Overview of "$100K or 100 Days: Trade-offs when Pre-Training with Academic Resources"

The paper "$100K or 100 Days: Trade-offs when Pre-Training with Academic Resources" addresses a pressing issue in AI research—specifically the accessibility and feasibility of pre-training large AI models using limited computational resources typically available in academic settings. The authors conduct an empirical analysis to shed light on the often-intimidating resource barriers academic researchers face when engaging in pre-training experiments, which are usually compute-intensive.

Main Contributions

1. Compute Resources Survey: The authors first conduct a survey to assess the typical compute resources available within academic institutions. They discover that academic researchers frequently have access to between 1 and 8 GPUs, usually for durations that span days to weeks. This survey highlights the disparity in computational resources between academia and industry, setting the stage for the subsequent empirical analysis.
2. Benchmarking Training Configurations: The paper introduces a benchmark designed to measure the time required to pre-train models on different academic GPU setups. The benchmark was applied to several models and GPU configurations, accumulating approximately 2,000 GPU-hours of experimental data.
3. Empirical Findings: Their empirical results provide an optimistic view compared to common pessimistic assumptions in academia. For example, the paper illustrates that replicating the Pythia-1B model, which originally required 64 GPUs over three days, can be achieved with 4 GPUs over 18 days using specific optimizations. This finding is critical as it dispels the notion that pre-training is entirely out of reach for under-resourced academic institutions.
4. Optimization Strategies: The paper evaluates various efficient training methods (e.g., activation checkpointing, model sharding) and their combinations to minimize training times without altering model architecture or compromising the training recipe. This approach focuses on technical optimizations that do not change the model nor its theoretical training regimen, thereby maintaining the fidelity of the pre-training process.
5. Cost-Benefit Analysis: The authors perform a pragmatic cost-benefit analysis to guide researchers on making informed decisions about hardware investments based on training time and cost.
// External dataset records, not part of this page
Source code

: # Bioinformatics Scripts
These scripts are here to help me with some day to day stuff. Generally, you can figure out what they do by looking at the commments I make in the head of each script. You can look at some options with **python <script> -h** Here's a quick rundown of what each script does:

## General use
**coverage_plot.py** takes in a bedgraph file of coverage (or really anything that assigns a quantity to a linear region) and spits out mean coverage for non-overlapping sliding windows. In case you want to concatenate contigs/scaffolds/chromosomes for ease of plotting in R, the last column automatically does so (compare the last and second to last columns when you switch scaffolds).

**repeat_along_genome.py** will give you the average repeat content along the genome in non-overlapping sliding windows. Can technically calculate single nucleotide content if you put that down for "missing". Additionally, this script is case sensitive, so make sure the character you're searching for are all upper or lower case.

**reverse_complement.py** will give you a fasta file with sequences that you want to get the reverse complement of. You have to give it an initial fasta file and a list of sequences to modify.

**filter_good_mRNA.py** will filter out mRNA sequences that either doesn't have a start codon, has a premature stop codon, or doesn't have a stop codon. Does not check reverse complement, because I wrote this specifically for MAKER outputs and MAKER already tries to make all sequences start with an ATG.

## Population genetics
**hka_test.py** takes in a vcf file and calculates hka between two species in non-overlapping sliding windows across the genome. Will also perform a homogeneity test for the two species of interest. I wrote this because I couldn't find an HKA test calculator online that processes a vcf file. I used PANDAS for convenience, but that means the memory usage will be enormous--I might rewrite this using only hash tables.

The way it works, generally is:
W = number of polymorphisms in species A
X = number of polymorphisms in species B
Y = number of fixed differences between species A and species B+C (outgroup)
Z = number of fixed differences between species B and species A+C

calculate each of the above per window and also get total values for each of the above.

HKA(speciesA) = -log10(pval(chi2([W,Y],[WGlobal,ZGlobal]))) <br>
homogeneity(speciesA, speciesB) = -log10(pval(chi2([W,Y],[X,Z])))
For example, they analyze situations where investing in high-end GPUs like 8 H100s can be justified by significant time savings, thus making them more cost-effective in the long run.

Implications and Future Directions

The findings of this paper have several implications for both the academic and industrial research communities. Practically, it provides academic researchers with actionable insights and a clear framework to approach the problem of pre-training large models on constrained budgets. It makes the case for re-thinking resource investments in university settings, suggesting that with careful planning, significant AI research endeavors are feasible.

Theoretically, the results encourage a shift in perspective within AI research, emphasizing that exploration of new models and architectures should not be monopolized by well-funded industry labs. Smaller, more principled investigations carried out by academia can contribute meaningfully to scientific progress, thereby ensuring a vibrant, diverse, and competitive research landscape.

In the future, similar studies could explore more recent hardware innovations and training methodologies. As AI models grow more complex, understanding the dynamic between available resources and the practicality of emerging techniques will be crucial. Furthermore, expanding the codebase to accommodate a wider array of models and sharing it as an extensible toolset invites both reproducibility and further experimentation within the community.

In conclusion, this paper demystifies the process of model pre-training under constrained resources, providing clarity and encouragement to pursue ambitious, controlled AI research within the academic ecosystem. Its contributions lay down a pathway for researchers aiming to maximize their limited resources while still engaging in cutting-edge AI model development.